Keeping Your Talented Athletes Out of Trouble

Coaching a very talented athlete can be a great deal of fun. That athlete usually attracts a lot of attention as a result of their performance on the field, but be careful not to allow your player to use their athletic status as an excuse to behave out of control. If this individual is already exhibiting character issues in and out of competition, you need to get a handle on the situation before it is too late.

How do you handle your best athlete getting into trouble outside of the sport? It’s not an easy task, and outside influences can make a challenging job increasingly frustrating.

Remind the athlete that no one is above the team, even if they are one of the primary keys to winning.

Set clear rules and consequences and be consistent if discipline is necessary. For instance, if being late to practice means that the athlete owes 500 yards then make sure the athlete runs the 500 yards when it is appropriate. Allowing them to get away with the bad behavior sends a negative reinforcement to the player and the team as a whole.

The best way to avoid this situation is to be clear and firm up front. Preach to your athletes that there is no “I” in team and that no individual comes before the group. Once your players buy in to this philosophy, you’ll rarely have an issue concerning how you discipline your athletes.

Regardless of how well you plan when dealing with these issues, sometimes you have to make an example out of an athlete. Sitting a key performer for part of a game or the entire competition can be difference between winning and losing.

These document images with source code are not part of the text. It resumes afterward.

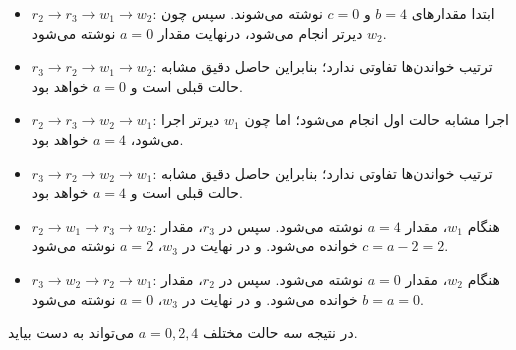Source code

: \documentclass{article}
\begin{document}
	\begin{itemize}
		\item{
			$r_2 \rightarrow r_3 \rightarrow w_1 \rightarrow w_2$:
		}
		ابتدا مقدارهای
		$b = 4$
		و
		$c = 0$
		نوشته می‌شوند. سپس چون
		$w_2$
		دیرتر انجام می‌شود، درنهایت مقدار
		$a = 0$
		نوشته می‌شود.

		\item {
			$r_3 \rightarrow r_2 \rightarrow w_1 \rightarrow w_2$:
		}
		ترتیب خواندن‌ها تفاوتی ندارد؛ بنابراین حاصل دقیق مشابه حالت قبلی است و
		$a = 0$
		خواهد بود.

		\item{
			$r_2 \rightarrow r_3 \rightarrow w_2 \rightarrow w_1$:
		}
		اجرا مشابه حالت اول انجام می‌شود؛ اما چون
		$w_1$
		دیرتر اجرا می‌شود،
		$a = 4$
		خواهد بود.

		\item {
			$r_3 \rightarrow r_2 \rightarrow w_2 \rightarrow w_1$:
		}
		ترتیب خواندن‌ها تفاوتی ندارد؛ بنابراین حاصل دقیق مشابه حالت قبلی است و
		$a = 4$
		خواهد بود.

		\item {
			$r_2 \rightarrow w_1 \rightarrow r_3 \rightarrow w_2$:
		}
		هنگام
		$w_1$،
		مقدار
		$a = 4$
		نوشته می‌شود. سپس در
		$r_3$،
		مقدار
		$c = a - 2 = 2$
		خوانده می‌شود. و در نهایت در
		$w_3$،
		$a = 2$
		نوشته می‌شود.

		\item {
			$r_3 \rightarrow w_2 \rightarrow r_2 \rightarrow w_1$:
		}
		هنگام
		$w_2$،
		مقدار
		$a = 0$
		نوشته می‌شود. سپس در
		$r_2$،
		مقدار
		$b = a = 0$
		خوانده می‌شود. و در نهایت در
		$w_3$،
		$a = 0$
		نوشته می‌شود.
	\end{itemize}

	در نتیجه سه حالت مختلف
	$a = 0, 2, 4$
	می‌تواند به دست بیاید.
\end{document}
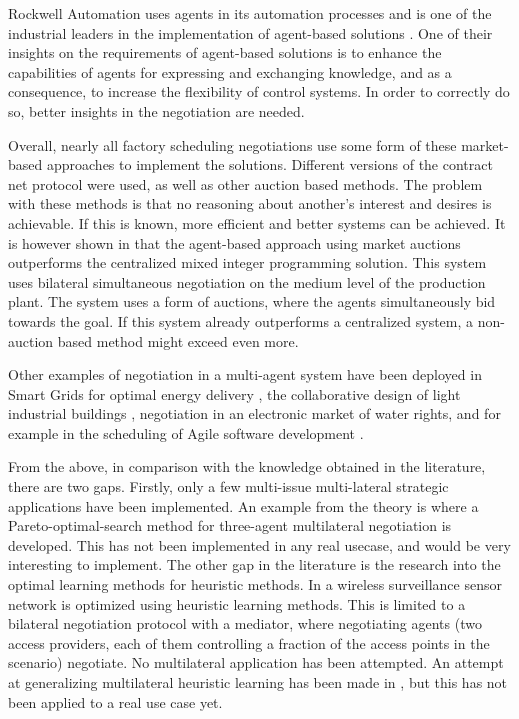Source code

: 
Rockwell Automation uses agents in its automation processes and is one of the industrial leaders in the implementation of agent-based solutions \citep{vrba2011rockwell}. One of their insights on the requirements of agent-based solutions is to enhance the capabilities of agents for expressing and exchanging knowledge, and as a consequence, to increase the flexibility of control systems. In order to correctly do so, better insights in the negotiation are needed.

Overall, nearly all factory scheduling negotiations use some form of these market-based approaches \citep{monostori2006agent} to implement the solutions. Different versions of the contract net protocol were used, as well as other auction based methods. The problem with these methods is that no reasoning about another's interest and desires is achievable. If this is known, more efficient and better systems can be achieved. It is however shown in \citep{bruccoleri2005production} that the agent-based approach using market auctions outperforms the centralized mixed integer programming solution. This system uses bilateral simultaneous negotiation on the medium level of the production plant. The system uses a form of auctions, where the agents simultaneously bid towards the goal. If this system already outperforms a centralized system, a non-auction based method might exceed even more.

Other examples of negotiation in a multi-agent system have been deployed in Smart Grids for optimal energy delivery \citep{pipattanasomporn2009multi}, the collaborative design of light industrial buildings \citep{anumba2003negotiation}, negotiation in an electronic market of water rights, and for example in the scheduling of Agile software development \citep{rabelo1999multi}.

From the above, in comparison with the knowledge obtained in the literature, there are two gaps. Firstly, only a few multi-issue multi-lateral strategic applications have been implemented. An example from the theory is \citet{wu2009efficient} where a Pareto-optimal-search method for three-agent multilateral negotiation is developed. This has not been implemented in any real usecase, and would be very interesting to implement. The other gap in the literature is the research into the optimal learning methods for heuristic methods. In \citep{de2015automated} a wireless surveillance sensor network is optimized using heuristic learning methods. This is limited to a bilateral negotiation protocol with a mediator, where negotiating agents (two access providers, each of them controlling a fraction of the access points in the scenario) negotiate. No multilateral application has been attempted. An attempt at generalizing multilateral heuristic learning has been made in \citet{beheshti2014homan}, but this has not been applied to a real use case yet. 

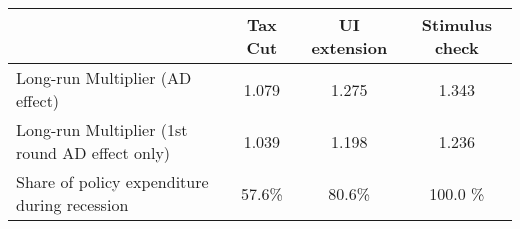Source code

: \begin{tabular}{@{}lccc@{}} 
\toprule 
& Tax Cut    & UI extension    & Stimulus check    \\  \midrule 
Long-run Multiplier (AD effect) &1.079  & 1.275  & 1.343     \\ 
Long-run Multiplier (1st round AD effect only) &1.039  & 1.198  & 1.236     \\
Share of policy expenditure during recession &57.6\%  & 80.6\%  & 100.0 \%    \\ 
\end{tabular}  
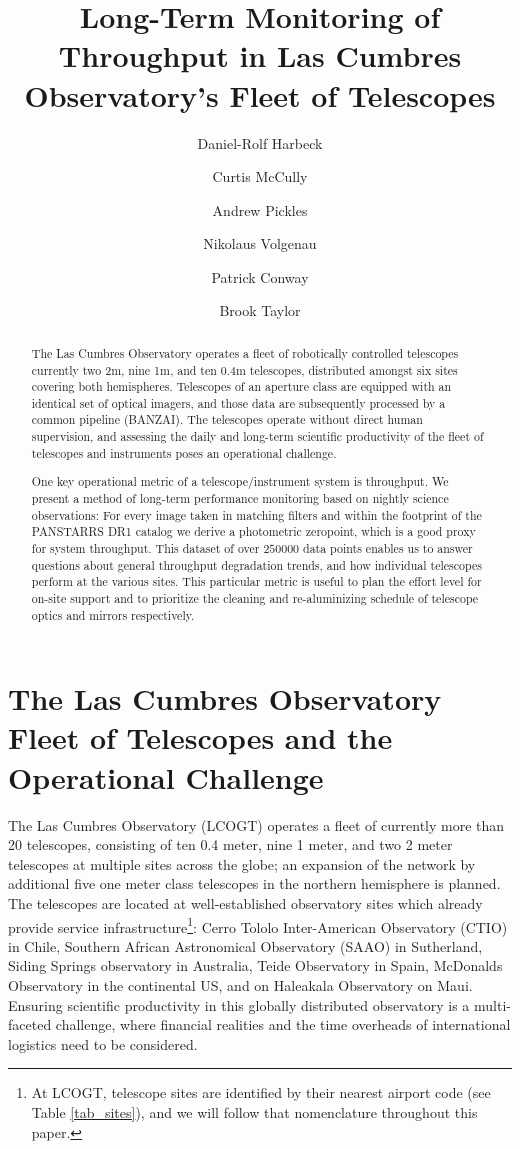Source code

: \documentclass[]{spieman}
\title{Long-Term Monitoring of Throughput in Las Cumbres Observatory's Fleet of Telescopes}
\author[a]{Daniel-Rolf Harbeck}
\author[a]{Curtis McCully}
\author[a]{Andrew Pickles}
\author[a]{Nikolaus Volgenau}
\author[a]{Patrick Conway}
\author[a]{Brook Taylor}
\affil[a] {Las Cumbres Observatory, Goleta, CA (USA)}
\begin{document}
\maketitle

\begin{abstract}
The Las Cumbres Observatory operates a fleet of robotically controlled telescopes currently two 2m,
nine 1m, and ten 0.4m telescopes, distributed amongst six sites covering both hemispheres.
Telescopes of an aperture class are equipped with an identical set of optical imagers, and those
data are subsequently processed by a common pipeline (BANZAI). The telescopes operate without direct
human supervision, and assessing the daily and long-term scientific productivity of the fleet of
telescopes and instruments poses an operational challenge.

One key operational metric of a telescope/instrument system is throughput. We present a method of
long-term performance monitoring based on nightly science observations: For every image taken in
matching filters and within the footprint of the PANSTARRS DR1 catalog we derive a photometric
zeropoint, which is a good proxy for system throughput. This dataset of over $250000$ data points
enables us to answer questions about general throughput degradation trends, and how individual
telescopes perform at the various sites. This particular metric is useful to plan the effort level
for on-site support and to prioritize the cleaning and re-aluminizing schedule of telescope optics
and mirrors respectively.
\end{abstract}




\section{The Las Cumbres Observatory Fleet of Telescopes and the Operational Challenge}

The Las Cumbres Observatory (LCOGT) operates a fleet of currently more than 20 telescopes,
consisting of ten 0.4 meter, nine 1 meter, and two 2 meter telescopes at multiple sites across the
globe\cite{brown2013}; an expansion of the network by additional five one meter class telescopes in
the northern hemisphere is planned. The telescopes are located at well-established
observatory sites which already provide service infrastructure\footnote{At LCOGT, telescope sites
are identified by their nearest airport code (see Table \ref{tab_sites}), and we will follow that 
nomenclature throughout this paper.}: Cerro Tololo Inter-American
Observatory (CTIO) in Chile, Southern African Astronomical Observatory (SAAO) in Sutherland, Siding Springs
observatory in Australia, Teide Observatory in Spain, McDonalds Observatory in the continental US,
and on Haleakala Observatory on Maui. Ensuring scientific productivity in this globally distributed observatory
is a multi-faceted challenge, where financial realities and the time overheads of international logistics need 
to be considered. 
\end{document}
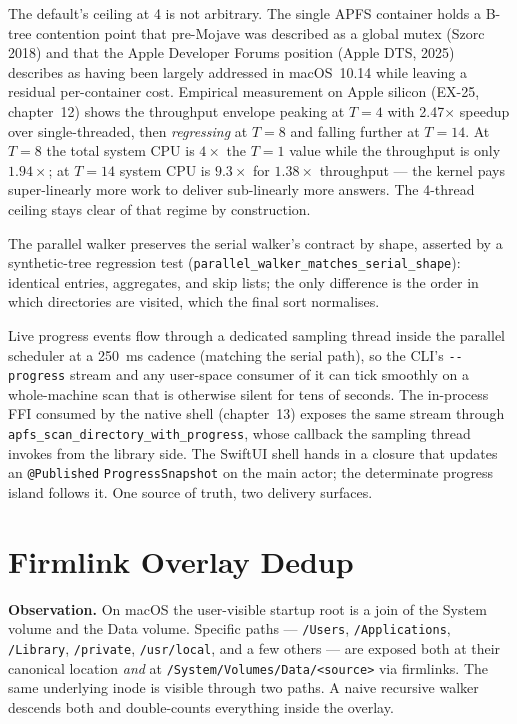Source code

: The default's ceiling at 4 is not arbitrary. The single APFS
container holds a B-tree contention point that pre-Mojave was
described as a global mutex (Szorc 2018) and that the Apple
Developer Forums position (Apple DTS, 2025) describes as having
been largely addressed in macOS~10.14 while leaving a residual
per-container cost. Empirical measurement on Apple silicon
(EX-25, chapter~12) shows the throughput envelope peaking at
$T = 4$ with 2.47$\times$ speedup over single-threaded, then
\emph{regressing} at $T = 8$ and falling further at $T = 14$. At
$T = 8$ the total system CPU is $4\times$ the $T = 1$ value while
the throughput is only $1.94\times$; at $T = 14$ system CPU is
$9.3\times$ for $1.38\times$ throughput --- the kernel pays
super-linearly more work to deliver sub-linearly more answers.
The 4-thread ceiling stays clear of that regime by construction.

The parallel walker preserves the serial walker's contract by
shape, asserted by a synthetic-tree regression test
(\texttt{parallel\_walker\_matches\_serial\_shape}): identical
entries, aggregates, and skip lists; the only difference is the
order in which directories are visited, which the final sort
normalises.

Live progress events flow through a dedicated sampling thread
inside the parallel scheduler at a 250~ms cadence (matching the
serial path), so the CLI's \texttt{-{}-progress} stream and any
user-space consumer of it can tick smoothly on a whole-machine
scan that is otherwise silent for tens of seconds. The in-process
FFI consumed by the native shell (chapter~13) exposes the same
stream through \texttt{apfs\_scan\_directory\_with\_progress},
whose callback the sampling thread invokes from the library side.
The SwiftUI shell hands in a closure that updates an
\texttt{@Published} \texttt{ProgressSnapshot} on the main actor;
the determinate progress island follows it. One source of truth,
two delivery surfaces.

\section{Firmlink Overlay Dedup}

\textbf{Observation.} On macOS the user-visible startup root is a
join of the System volume and the Data volume. Specific paths ---
\texttt{/Users}, \texttt{/Applications}, \texttt{/Library},
\texttt{/private}, \texttt{/usr/local}, and a few others --- are
exposed both at their canonical location \emph{and} at
\texttt{/System/Volumes/Data/<source>} via firmlinks. The same
underlying inode is visible through two paths. A naive recursive
walker descends both and double-counts everything inside the
overlay.

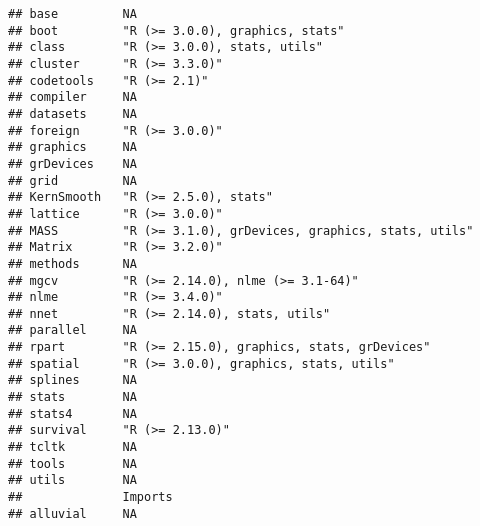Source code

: \documentclass[]{book}
\begin{document}
\begin{verbatim}
## base         NA                                               
## boot         "R (>= 3.0.0), graphics, stats"                  
## class        "R (>= 3.0.0), stats, utils"                     
## cluster      "R (>= 3.3.0)"                                   
## codetools    "R (>= 2.1)"                                     
## compiler     NA                                               
## datasets     NA                                               
## foreign      "R (>= 3.0.0)"                                   
## graphics     NA                                               
## grDevices    NA                                               
## grid         NA                                               
## KernSmooth   "R (>= 2.5.0), stats"                            
## lattice      "R (>= 3.0.0)"                                   
## MASS         "R (>= 3.1.0), grDevices, graphics, stats, utils"
## Matrix       "R (>= 3.2.0)"                                   
## methods      NA                                               
## mgcv         "R (>= 2.14.0), nlme (>= 3.1-64)"                
## nlme         "R (>= 3.4.0)"                                   
## nnet         "R (>= 2.14.0), stats, utils"                    
## parallel     NA                                               
## rpart        "R (>= 2.15.0), graphics, stats, grDevices"      
## spatial      "R (>= 3.0.0), graphics, stats, utils"           
## splines      NA                                               
## stats        NA                                               
## stats4       NA                                               
## survival     "R (>= 2.13.0)"                                  
## tcltk        NA                                               
## tools        NA                                               
## utils        NA                                               
##              Imports                                                                                                                                                                                                                                                                                                                                                                                                                                                                                                     
## alluvial     NA                                                                                                                                                                                                                                                                                                                                                                                                                                                                                                          

\end{verbatim}
\end{document}
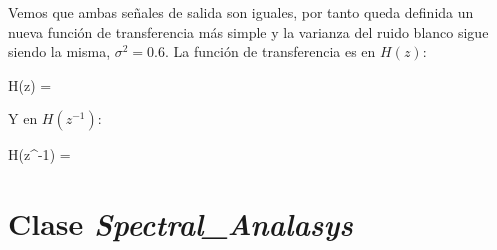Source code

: \documentclass[a4paper, fontsize=11pt]{scrartcl} %
\numberwithin{equation}{section} %
\numberwithin{figure}{section} %
\numberwithin{table}{section} %
\newenvironment{myalign}{\par\nobreak\large\noindent\align}{\endalign} %
\begin{document}
	Vemos que ambas señales de salida son iguales, por tanto queda definida un nueva función de transferencia más simple y la varianza del ruido blanco sigue siendo la misma, $\sigma^2=0.6$. La función de transferencia es en $H(z)$: 
	
	\begin{myalign}
		H(z) = 
	\end{myalign}
	
	Y en $H(z^{-1})$:
	
	\begin{myalign}
		H(z^{-1}) = 
	\end{myalign}
	
	\section{Clase \textit{Spectral\_Analasys}}
	
	
	
\end{document}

You have to figure out a way to show the athlete that certain behavior will not be rewarded and that there are consequences for all of our actions in the real world.

I don’t suggest purposefully putting your team at risk of losing because of an athlete. The rest of your team may see this as putting one athlete before the team as well.

Unfortunately, there is no set manner in which one can handle these situations. And keep in mind that the hard work is done up front before the season starts. If need be, have the athletes sign a behavior contract that outlines expectations and consequences so that parents and players are aware of your program ideology. As a coach, always be consistent and fair, and remember that your standards must be met by all players without exception. Keep in mind also that your role as a coach extends far beyond the field. Winning is not everything if you are not helping your athletes become better individuals.